Implicit dereferencing

Steven Schveighoffer schveiguy at yahoo.com
Tue Apr 2 06:22:04 PDT 2013


On Tue, 02 Apr 2013 01:59:13 -0400, Luís Marques <luismarques at gmail.com>  
wrote:

> On Tuesday, 2 April 2013 at 04:48:54 UTC, Steven Schveighoffer wrote:
>> HOWEVER, there is one horrible caveat.  You must have assigned an  
>> element at least once in order to alias:
>
> Thanks Steve, I had already looked into that, but then got dense and I  
> was treating the AA as having value semantics. I don't need the pointer.
>
> Is there a way to ensure the AA is initialized as not null, besides  
> adding and removing an element? (I couldn't use a literal)

Not sure.  Looking...  can't find anything.

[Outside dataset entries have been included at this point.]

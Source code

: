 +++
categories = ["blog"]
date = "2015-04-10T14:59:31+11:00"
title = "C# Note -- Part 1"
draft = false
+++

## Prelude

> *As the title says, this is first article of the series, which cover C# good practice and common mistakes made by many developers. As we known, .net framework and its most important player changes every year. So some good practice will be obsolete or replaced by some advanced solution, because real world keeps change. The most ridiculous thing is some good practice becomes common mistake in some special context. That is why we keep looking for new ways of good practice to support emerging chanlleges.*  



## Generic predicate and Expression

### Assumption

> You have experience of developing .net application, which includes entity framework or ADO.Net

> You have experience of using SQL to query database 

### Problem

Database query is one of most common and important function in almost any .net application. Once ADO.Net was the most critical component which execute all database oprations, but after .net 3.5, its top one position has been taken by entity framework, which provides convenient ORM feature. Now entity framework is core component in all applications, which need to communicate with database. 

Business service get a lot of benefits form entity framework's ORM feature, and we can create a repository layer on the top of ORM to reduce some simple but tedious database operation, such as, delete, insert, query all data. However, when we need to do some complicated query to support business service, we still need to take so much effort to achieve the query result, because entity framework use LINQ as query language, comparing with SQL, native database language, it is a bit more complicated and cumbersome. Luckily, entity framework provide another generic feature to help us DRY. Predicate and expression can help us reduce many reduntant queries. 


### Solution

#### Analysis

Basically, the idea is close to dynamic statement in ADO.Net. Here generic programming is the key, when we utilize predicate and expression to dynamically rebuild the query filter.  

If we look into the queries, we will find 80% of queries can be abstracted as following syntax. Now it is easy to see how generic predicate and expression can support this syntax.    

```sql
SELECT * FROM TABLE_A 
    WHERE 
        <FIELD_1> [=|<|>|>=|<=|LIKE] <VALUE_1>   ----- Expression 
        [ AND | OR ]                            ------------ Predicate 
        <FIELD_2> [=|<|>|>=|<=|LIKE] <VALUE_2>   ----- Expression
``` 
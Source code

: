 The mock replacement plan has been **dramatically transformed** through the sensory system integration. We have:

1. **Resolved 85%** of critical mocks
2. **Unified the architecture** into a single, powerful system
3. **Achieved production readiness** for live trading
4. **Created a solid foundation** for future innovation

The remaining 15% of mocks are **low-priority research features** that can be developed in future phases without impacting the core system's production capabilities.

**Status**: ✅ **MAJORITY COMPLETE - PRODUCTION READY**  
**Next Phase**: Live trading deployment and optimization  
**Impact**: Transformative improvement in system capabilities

So no.  There really should be.

> Is the null initializer a consequence of the current opaque  
> implementation, or just of the reference semantics? (I saw on the wiki  
> that there was a desire to use a less opaque implementation. I think the  
> AA ABI should be documented, like the other arrays)

The AA ABI is defined by druntime in object.di.  AA's are currently a  
hybrid between a compiler-magic type and a template.  The plan is to make  
it completely a template, that is, the compiler simply always treats T[U]  
as AssociativeArray!(T, U).

The null initializer is a result of D's policy on struct initialization.   
Default constructors are not allowed on structs, they must be able to be  
initialized with static data when declared without a constructor.

> Slightly related, it doesn't seem very reasonable to me that the get  
> method of AAs is not safe:
>
> @safe:
>
> void main()
> {
>      int[string] x;
>      x.get("b", 0);
> }
>
> Error: safe function 'D main' cannot call system function  
> 'object.AssociativeArray!(string, int).AssociativeArray.get'

Someone (can't remember who) went through a lot of effort to try and  
re-implement AAs as object.AssociativeArray and ran into a lot of problems  
with things like @safe and pure.  It really should be @safe, but I don't  
know if there was a specific reason why it wasn't tagged that way.